------ Records shown ------

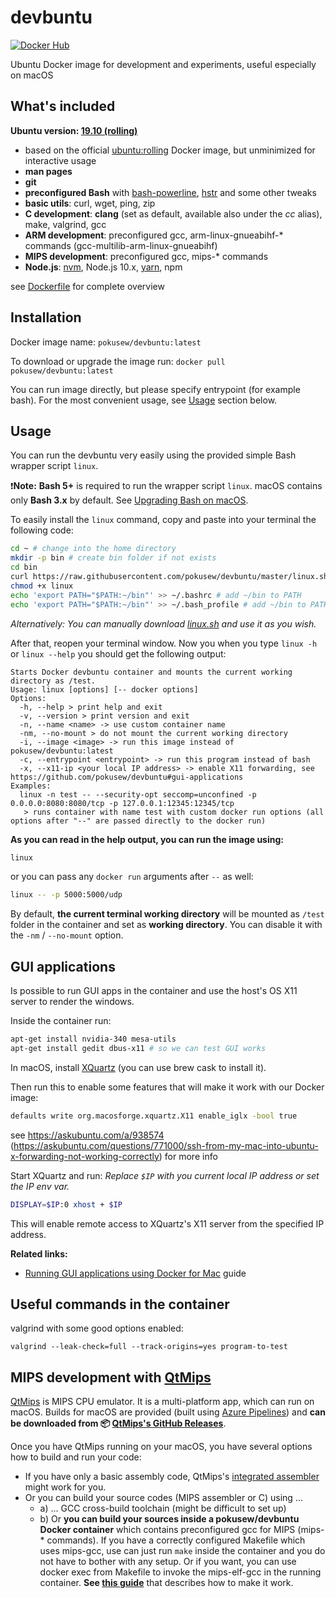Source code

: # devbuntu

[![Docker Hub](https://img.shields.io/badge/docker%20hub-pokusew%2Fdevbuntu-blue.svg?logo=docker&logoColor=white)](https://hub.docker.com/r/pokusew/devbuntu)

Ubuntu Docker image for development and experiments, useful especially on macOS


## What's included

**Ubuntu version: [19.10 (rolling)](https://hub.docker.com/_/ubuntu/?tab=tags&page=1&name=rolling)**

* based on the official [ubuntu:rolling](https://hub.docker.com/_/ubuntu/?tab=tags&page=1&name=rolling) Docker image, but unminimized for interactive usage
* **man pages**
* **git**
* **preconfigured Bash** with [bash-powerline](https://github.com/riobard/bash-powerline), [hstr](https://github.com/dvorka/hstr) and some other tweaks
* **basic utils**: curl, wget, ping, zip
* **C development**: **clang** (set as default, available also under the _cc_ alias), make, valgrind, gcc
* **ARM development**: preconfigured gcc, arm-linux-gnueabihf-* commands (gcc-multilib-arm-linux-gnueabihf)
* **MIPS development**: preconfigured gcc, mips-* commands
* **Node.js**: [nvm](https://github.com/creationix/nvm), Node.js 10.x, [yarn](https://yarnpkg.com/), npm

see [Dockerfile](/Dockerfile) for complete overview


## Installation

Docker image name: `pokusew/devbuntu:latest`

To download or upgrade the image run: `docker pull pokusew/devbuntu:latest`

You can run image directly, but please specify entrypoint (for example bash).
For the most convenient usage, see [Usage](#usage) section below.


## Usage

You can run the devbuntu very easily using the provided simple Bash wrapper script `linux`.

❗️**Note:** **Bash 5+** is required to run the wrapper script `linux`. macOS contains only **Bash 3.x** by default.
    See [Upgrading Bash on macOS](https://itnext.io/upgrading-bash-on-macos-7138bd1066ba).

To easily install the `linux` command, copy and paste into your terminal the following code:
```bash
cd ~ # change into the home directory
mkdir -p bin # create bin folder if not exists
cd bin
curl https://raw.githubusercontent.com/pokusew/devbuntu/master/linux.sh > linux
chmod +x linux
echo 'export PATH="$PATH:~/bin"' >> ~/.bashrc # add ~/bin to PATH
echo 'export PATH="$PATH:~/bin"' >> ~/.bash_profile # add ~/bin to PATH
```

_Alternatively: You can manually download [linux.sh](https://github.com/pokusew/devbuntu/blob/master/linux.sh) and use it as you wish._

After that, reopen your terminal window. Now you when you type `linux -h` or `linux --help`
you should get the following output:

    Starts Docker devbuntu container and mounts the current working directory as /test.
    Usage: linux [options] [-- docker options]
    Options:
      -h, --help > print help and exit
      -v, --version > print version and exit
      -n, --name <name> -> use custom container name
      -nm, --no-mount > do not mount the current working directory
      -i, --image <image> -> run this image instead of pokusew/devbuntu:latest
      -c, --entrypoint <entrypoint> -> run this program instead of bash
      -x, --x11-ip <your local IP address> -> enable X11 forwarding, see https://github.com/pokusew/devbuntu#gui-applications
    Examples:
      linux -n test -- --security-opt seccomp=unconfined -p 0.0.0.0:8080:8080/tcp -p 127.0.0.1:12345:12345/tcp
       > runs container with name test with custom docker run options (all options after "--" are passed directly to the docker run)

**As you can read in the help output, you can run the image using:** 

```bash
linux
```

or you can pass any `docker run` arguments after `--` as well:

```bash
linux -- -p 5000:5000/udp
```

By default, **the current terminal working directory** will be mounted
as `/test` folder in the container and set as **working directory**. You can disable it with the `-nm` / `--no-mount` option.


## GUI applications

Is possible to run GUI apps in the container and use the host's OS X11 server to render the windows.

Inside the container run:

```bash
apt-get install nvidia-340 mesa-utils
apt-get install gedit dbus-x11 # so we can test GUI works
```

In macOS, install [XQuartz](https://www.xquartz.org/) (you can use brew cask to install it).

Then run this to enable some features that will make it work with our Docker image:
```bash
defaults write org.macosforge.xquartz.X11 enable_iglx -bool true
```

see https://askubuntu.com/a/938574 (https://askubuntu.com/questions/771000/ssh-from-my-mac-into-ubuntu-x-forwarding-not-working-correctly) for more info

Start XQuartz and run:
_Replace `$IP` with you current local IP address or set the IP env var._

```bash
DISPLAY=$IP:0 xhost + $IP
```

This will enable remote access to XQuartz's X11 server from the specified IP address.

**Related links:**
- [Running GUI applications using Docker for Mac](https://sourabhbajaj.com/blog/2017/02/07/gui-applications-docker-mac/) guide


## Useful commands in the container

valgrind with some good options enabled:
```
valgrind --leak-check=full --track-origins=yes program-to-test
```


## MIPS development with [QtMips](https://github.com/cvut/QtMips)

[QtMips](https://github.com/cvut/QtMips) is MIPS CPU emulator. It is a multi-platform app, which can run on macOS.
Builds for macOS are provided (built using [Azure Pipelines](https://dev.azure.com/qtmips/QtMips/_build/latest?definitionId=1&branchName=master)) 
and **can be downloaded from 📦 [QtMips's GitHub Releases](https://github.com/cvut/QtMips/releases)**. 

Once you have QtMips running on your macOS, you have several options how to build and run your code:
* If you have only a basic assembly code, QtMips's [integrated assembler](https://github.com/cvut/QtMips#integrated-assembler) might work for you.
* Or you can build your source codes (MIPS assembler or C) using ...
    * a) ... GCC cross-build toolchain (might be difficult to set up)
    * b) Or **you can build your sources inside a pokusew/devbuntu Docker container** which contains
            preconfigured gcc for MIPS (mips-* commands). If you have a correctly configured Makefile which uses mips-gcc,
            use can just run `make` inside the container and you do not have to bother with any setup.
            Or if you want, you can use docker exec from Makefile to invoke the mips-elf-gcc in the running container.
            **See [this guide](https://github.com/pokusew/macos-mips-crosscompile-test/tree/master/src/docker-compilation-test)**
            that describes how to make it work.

------

» **What is required**
The lines to return are those in the entries above that include "version".

» **Exercise solution**
**Ubuntu version: [19.10 (rolling)](https://hub.docker.com/_/ubuntu/?tab=tags&page=1&name=rolling)**
      -v, --version > print version and exit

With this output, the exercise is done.